Only the text of the entries below should be returned, exactly as given, without pictures.

*** Opening of The input ***

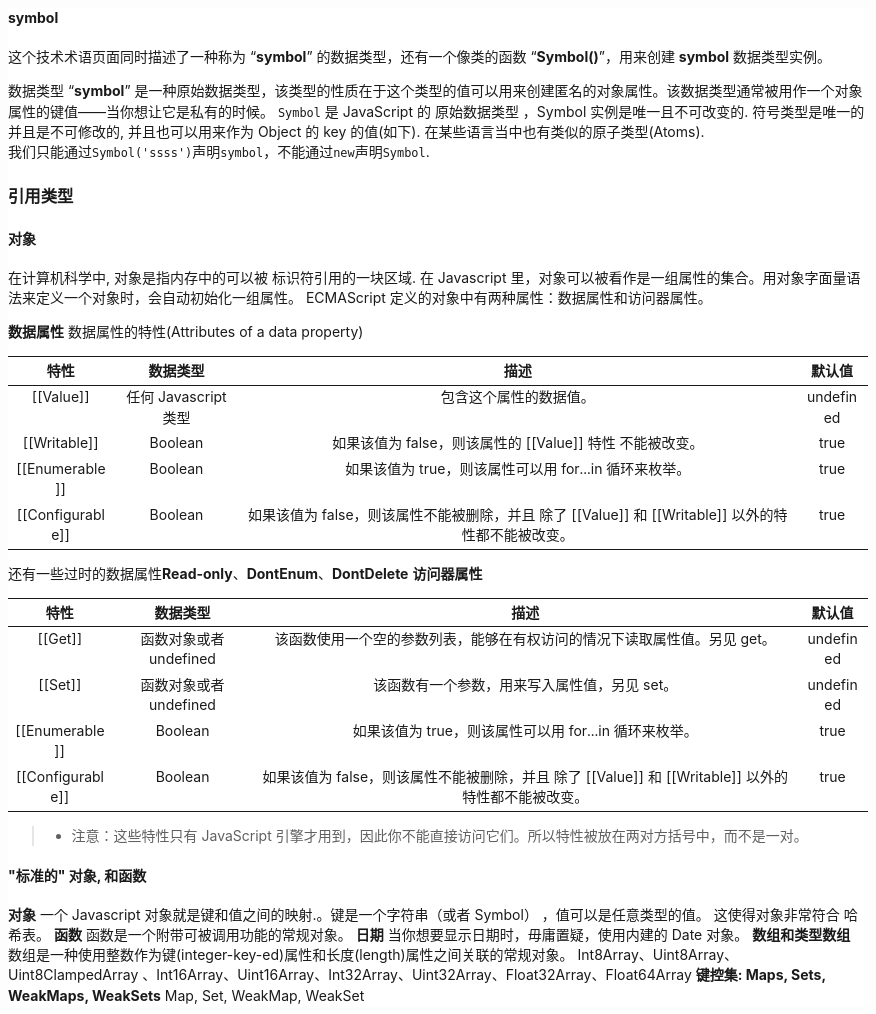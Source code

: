 #### symbol

这个技术术语页面同时描述了一种称为 “**symbol**” 的数据类型，还有一个像类的函数 “**Symbol()**”，用来创建 **symbol** 数据类型实例。

数据类型 “**symbol**” 是一种原始数据类型，该类型的性质在于这个类型的值可以用来创建匿名的对象属性。该数据类型通常被用作一个对象属性的键值——当你想让它是私有的时候。
`Symbol` 是 JavaScript 的 原始数据类型 ，Symbol 实例是唯一且不可改变的.
符号类型是唯一的并且是不可修改的, 并且也可以用来作为 Object 的 key 的值(如下). 在某些语言当中也有类似的原子类型(Atoms).  
我们只能通过`Symbol('ssss')`声明`symbol`，不能通过`new`声明`Symbol`.

### 引用类型

#### 对象

在计算机科学中, 对象是指内存中的可以被 标识符引用的一块区域.
在 Javascript 里，对象可以被看作是一组属性的集合。用对象字面量语法来定义一个对象时，会自动初始化一组属性。
ECMAScript 定义的对象中有两种属性：数据属性和访问器属性。

**数据属性**
数据属性的特性(Attributes of a data property)

|       特性       |       数据类型       |                                                描述                                                |  默认值   |
| :--------------: | :------------------: | :------------------------------------------------------------------------------------------------: | :-------: |
|    [[Value]]     | 任何 Javascript 类型 |                                       包含这个属性的数据值。                                       | undefined |
|   [[Writable]]   |       Boolean        |                      如果该值为 false，则该属性的 [[Value]] 特性 不能被改变。                      |   true    |
|  [[Enumerable]]  |       Boolean        |                       如果该值为 true，则该属性可以用 for...in 循环来枚举。                        |   true    |
| [[Configurable]] |       Boolean        | 如果该值为 false，则该属性不能被删除，并且 除了 [[Value]] 和 [[Writable]] 以外的特性都不能被改变。 |   true    |

还有一些过时的数据属性**Read-only**、**DontEnum**、**DontDelete**
**访问器属性**

|       特性       |        数据类型        |                                                描述                                                |  默认值   |
| :--------------: | :--------------------: | :------------------------------------------------------------------------------------------------: | :-------: |
|     [[Get]]      | 函数对象或者 undefined |              该函数使用一个空的参数列表，能够在有权访问的情况下读取属性值。另见 get。              | undefined |
|     [[Set]]      | 函数对象或者 undefined |                            该函数有一个参数，用来写入属性值，另见 set。                            | undefined |
|  [[Enumerable]]  |        Boolean         |                       如果该值为 true，则该属性可以用 for...in 循环来枚举。                        |   true    |
| [[Configurable]] |        Boolean         | 如果该值为 false，则该属性不能被删除，并且 除了 [[Value]] 和 [[Writable]] 以外的特性都不能被改变。 |   true    |

> - 注意：这些特性只有 JavaScript 引擎才用到，因此你不能直接访问它们。所以特性被放在两对方括号中，而不是一对。

#### "标准的" 对象, 和函数

**对象**
一个 Javascript 对象就是键和值之间的映射.。键是一个字符串（或者 Symbol） ，值可以是任意类型的值。 这使得对象非常符合 哈希表。
**函数**
函数是一个附带可被调用功能的常规对象。
**日期**
当你想要显示日期时，毋庸置疑，使用内建的 Date 对象。
**数组和类型数组**
数组是一种使用整数作为键(integer-key-ed)属性和长度(length)属性之间关联的常规对象。
Int8Array、Uint8Array、Uint8ClampedArray 、Int16Array、Uint16Array、Int32Array、Uint32Array、Float32Array、Float64Array
**键控集: Maps, Sets, WeakMaps, WeakSets**
Map, Set, WeakMap, WeakSet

*** Close of The input ***

(Task result):
Source code

: #### symbol

这个技术术语页面同时描述了一种称为 “**symbol**” 的数据类型，还有一个像类的函数 “**Symbol()**”，用来创建 **symbol** 数据类型实例。

数据类型 “**symbol**” 是一种原始数据类型，该类型的性质在于这个类型的值可以用来创建匿名的对象属性。该数据类型通常被用作一个对象属性的键值——当你想让它是私有的时候。
`Symbol` 是 JavaScript 的 原始数据类型 ，Symbol 实例是唯一且不可改变的.
符号类型是唯一的并且是不可修改的, 并且也可以用来作为 Object 的 key 的值(如下). 在某些语言当中也有类似的原子类型(Atoms).  
我们只能通过`Symbol('ssss')`声明`symbol`，不能通过`new`声明`Symbol`.

### 引用类型

#### 对象

在计算机科学中, 对象是指内存中的可以被 标识符引用的一块区域.
在 Javascript 里，对象可以被看作是一组属性的集合。用对象字面量语法来定义一个对象时，会自动初始化一组属性。
ECMAScript 定义的对象中有两种属性：数据属性和访问器属性。

**数据属性**
数据属性的特性(Attributes of a data property)

|       特性       |       数据类型       |                                                描述                                                |  默认值   |
| :--------------: | :------------------: | :------------------------------------------------------------------------------------------------: | :-------: |
|    [[Value]]     | 任何 Javascript 类型 |                                       包含这个属性的数据值。                                       | undefined |
|   [[Writable]]   |       Boolean        |                      如果该值为 false，则该属性的 [[Value]] 特性 不能被改变。                      |   true    |
|  [[Enumerable]]  |       Boolean        |                       如果该值为 true，则该属性可以用 for...in 循环来枚举。                        |   true    |
| [[Configurable]] |       Boolean        | 如果该值为 false，则该属性不能被删除，并且 除了 [[Value]] 和 [[Writable]] 以外的特性都不能被改变。 |   true    |

还有一些过时的数据属性**Read-only**、**DontEnum**、**DontDelete**
**访问器属性**

|       特性       |        数据类型        |                                                描述                                                |  默认值   |
| :--------------: | :--------------------: | :------------------------------------------------------------------------------------------------: | :-------: |
|     [[Get]]      | 函数对象或者 undefined |              该函数使用一个空的参数列表，能够在有权访问的情况下读取属性值。另见 get。              | undefined |
|     [[Set]]      | 函数对象或者 undefined |                            该函数有一个参数，用来写入属性值，另见 set。                            | undefined |
|  [[Enumerable]]  |        Boolean         |                       如果该值为 true，则该属性可以用 for...in 循环来枚举。                        |   true    |
| [[Configurable]] |        Boolean         | 如果该值为 false，则该属性不能被删除，并且 除了 [[Value]] 和 [[Writable]] 以外的特性都不能被改变。 |   true    |

> - 注意：这些特性只有 JavaScript 引擎才用到，因此你不能直接访问它们。所以特性被放在两对方括号中，而不是一对。

#### "标准的" 对象, 和函数

**对象**
一个 Javascript 对象就是键和值之间的映射.。键是一个字符串（或者 Symbol） ，值可以是任意类型的值。 这使得对象非常符合 哈希表。
**函数**
函数是一个附带可被调用功能的常规对象。
**日期**
当你想要显示日期时，毋庸置疑，使用内建的 Date 对象。
**数组和类型数组**
数组是一种使用整数作为键(integer-key-ed)属性和长度(length)属性之间关联的常规对象。
Int8Array、Uint8Array、Uint8ClampedArray 、Int16Array、Uint16Array、Int32Array、Uint32Array、Float32Array、Float64Array
**键控集: Maps, Sets, WeakMaps, WeakSets**
Map, Set, WeakMap, WeakSet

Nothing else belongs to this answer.